Boeing Plane Production and Q2 Financial Results
Boeing will stop producing the iconic 747 jumbo jet in 2022, B777X launch customer Emirates will receive the first B777X a year later than previously planned.
The US aircraft maker will also be reducing output of their 777s, 787 Dreamliners and the previously best-selling 737 MAX, in the wake of the pandemic and its impact on air travel.
Boeing on Wednesday disclosed a $2.4 billion loss in the quarter ending on 30th June, as revenues fell 25% to $11.8 billion.
“The reality is the pandemic’s impact on the aviation sector continues to be severe.” wrote Dave Calhoun, Boeing’s CEO, in a letter to staff.

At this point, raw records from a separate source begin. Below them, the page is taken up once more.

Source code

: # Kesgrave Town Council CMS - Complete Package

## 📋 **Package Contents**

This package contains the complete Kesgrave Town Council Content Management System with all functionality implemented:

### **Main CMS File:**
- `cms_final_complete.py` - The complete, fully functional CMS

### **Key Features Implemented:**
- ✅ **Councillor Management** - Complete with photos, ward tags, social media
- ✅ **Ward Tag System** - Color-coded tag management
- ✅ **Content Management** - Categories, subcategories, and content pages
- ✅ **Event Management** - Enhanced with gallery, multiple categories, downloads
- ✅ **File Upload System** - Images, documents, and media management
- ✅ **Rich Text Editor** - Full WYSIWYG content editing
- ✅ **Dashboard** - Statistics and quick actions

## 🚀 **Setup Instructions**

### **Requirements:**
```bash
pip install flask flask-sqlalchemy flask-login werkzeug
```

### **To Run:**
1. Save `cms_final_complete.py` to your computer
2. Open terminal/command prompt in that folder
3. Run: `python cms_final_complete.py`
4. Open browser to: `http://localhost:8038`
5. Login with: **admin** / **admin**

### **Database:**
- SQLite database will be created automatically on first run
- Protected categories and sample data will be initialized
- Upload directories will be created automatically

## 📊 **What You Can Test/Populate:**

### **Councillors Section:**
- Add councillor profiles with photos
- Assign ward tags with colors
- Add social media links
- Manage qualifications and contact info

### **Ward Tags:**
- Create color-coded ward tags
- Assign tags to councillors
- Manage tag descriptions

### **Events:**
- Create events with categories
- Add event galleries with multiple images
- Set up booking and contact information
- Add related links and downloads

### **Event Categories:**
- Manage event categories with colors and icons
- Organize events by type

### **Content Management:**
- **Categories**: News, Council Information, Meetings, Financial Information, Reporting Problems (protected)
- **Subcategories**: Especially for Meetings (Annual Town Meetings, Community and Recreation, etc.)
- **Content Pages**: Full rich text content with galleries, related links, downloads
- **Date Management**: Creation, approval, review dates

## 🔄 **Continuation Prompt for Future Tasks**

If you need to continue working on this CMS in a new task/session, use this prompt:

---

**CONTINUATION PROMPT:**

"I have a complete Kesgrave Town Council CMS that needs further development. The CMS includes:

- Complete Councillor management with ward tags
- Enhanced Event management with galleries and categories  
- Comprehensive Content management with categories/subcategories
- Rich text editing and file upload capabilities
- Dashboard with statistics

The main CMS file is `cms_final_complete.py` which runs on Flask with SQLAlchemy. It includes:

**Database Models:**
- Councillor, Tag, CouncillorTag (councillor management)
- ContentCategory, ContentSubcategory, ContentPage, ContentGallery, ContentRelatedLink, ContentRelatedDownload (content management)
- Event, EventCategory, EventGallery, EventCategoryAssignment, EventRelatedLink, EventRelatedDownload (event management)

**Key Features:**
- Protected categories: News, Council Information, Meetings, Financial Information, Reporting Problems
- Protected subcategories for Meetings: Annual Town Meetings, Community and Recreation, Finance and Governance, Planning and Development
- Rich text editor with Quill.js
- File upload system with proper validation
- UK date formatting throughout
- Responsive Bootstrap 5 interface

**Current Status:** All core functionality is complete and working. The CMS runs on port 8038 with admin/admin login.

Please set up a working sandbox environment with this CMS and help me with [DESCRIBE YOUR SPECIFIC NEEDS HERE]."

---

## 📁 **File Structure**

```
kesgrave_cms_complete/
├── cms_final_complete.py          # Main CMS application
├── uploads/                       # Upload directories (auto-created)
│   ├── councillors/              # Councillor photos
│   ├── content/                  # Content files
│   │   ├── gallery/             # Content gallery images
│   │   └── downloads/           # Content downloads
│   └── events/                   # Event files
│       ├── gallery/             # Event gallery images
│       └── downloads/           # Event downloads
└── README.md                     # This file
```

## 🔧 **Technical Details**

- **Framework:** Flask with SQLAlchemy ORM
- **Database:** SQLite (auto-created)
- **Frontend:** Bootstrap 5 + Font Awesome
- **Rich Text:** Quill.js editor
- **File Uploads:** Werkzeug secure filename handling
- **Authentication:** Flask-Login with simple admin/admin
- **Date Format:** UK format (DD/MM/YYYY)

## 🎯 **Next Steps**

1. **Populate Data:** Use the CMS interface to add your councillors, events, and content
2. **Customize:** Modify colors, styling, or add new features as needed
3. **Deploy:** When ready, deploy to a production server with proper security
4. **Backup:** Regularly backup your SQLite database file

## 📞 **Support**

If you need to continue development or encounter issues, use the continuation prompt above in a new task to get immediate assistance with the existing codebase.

He said that the pressure from the pandemic has meant airlines are: delaying jet purchases, slowing deliveries, deferring elective maintenance, retiring older aircraft and reducing spending, impacting on Boeing’s bottom line.
A number of airlines, including Qantas and British Airways, have already announced that they are retiring their 747 fleets early and with passenger numbers not expected to recover fully until 2024, the demand for new wide-body aircraft remains low.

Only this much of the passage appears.